Não, não é obrigação de entidades privadas oferecerem cultura, palestras e/ou recitais de graça. Obrigação, sim, têm as instituições públicas. Afinal, o povo está aí mesmo para isso. Sôfrego para consumir mais cultura, mas cada vez com menos dinheiro no bolso.
Há poucos dias, fiquei comovido quando, ao chegar pelas 12 horas à Academia Brasileira de Letras, deparei-me com uma fila quilométrica. Pois bem, aquele público ali estava para ver a cantora Alcione. E não só para ouvi-la cantar, senão também para saber sobre sua vida e suas buscas dentro das raízes culturais.
Aliás, a Marron fez apresentação arrebatadora, comprovando-lhe a força do espírito e a voz exuberante.
E por que a Academia de Letras diversifica suas reflexões, permitindo e provocando a proximidade do povo?
Certamente porque os acadêmicos, liderados hoje pela escritora Ana Maria Machado, abrem os salões, que seriam apenas literários, para o Brasil profundo e vário. Ou seja, a ABL, tal como a Academia Francesa, abre-se para a diversidade da arte. A tal ponto que elegeu para seus quadros um cineasta, Nelson Pereira dos Santos, e um cirurgião, Ivo Pitanguy. Agora, alem de desenvolver um calendário extenso sobre cultura acadêmica, abriga um ciclo de reverências aos vultos mais significativos da musica popular, ponteando-se musica com informações sobre o artista e todo seu conjunto de inquietações estéticas.

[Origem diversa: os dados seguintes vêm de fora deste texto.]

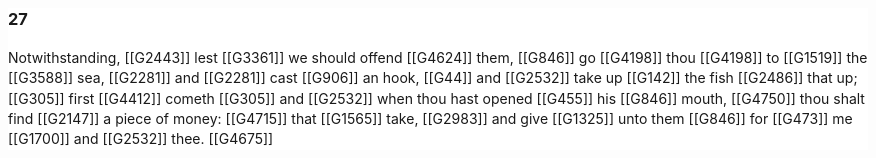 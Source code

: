 ### 27
Notwithstanding, [[G2443]] lest [[G3361]] we should offend [[G4624]] them, [[G846]] go [[G4198]] thou [[G4198]] to [[G1519]] the [[G3588]] sea, [[G2281]] and [[G2281]] cast [[G906]] an hook, [[G44]] and [[G2532]] take up [[G142]] the fish [[G2486]] that up; [[G305]] first [[G4412]] cometh [[G305]] and [[G2532]] when thou hast opened [[G455]] his [[G846]] mouth, [[G4750]] thou shalt find [[G2147]] a piece of money: [[G4715]] that [[G1565]] take, [[G2983]] and give [[G1325]] unto them [[G846]] for [[G473]] me [[G1700]] and [[G2532]] thee. [[G4675]]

Ou seja, ouve-se e se aprende.
Ora, essa trama de eventos poderia até ser paga, porque a ABL é uma instituição particular e que não vive às tetas do Estado. Tudo lá é grátis e aberto ao público. Qualquer público, sem o ranço de ideias mofadas.
Arriscaria a dizer, para concluir, que a Academia jogou embaixo do tapete a surrada imagem de velhinhos caricaturais a tomarem chá. Qual o que! Os acadêmicos hoje acertam o passo com a modernidade de gestão e com o atrevimento de se despojarem de preconceitos.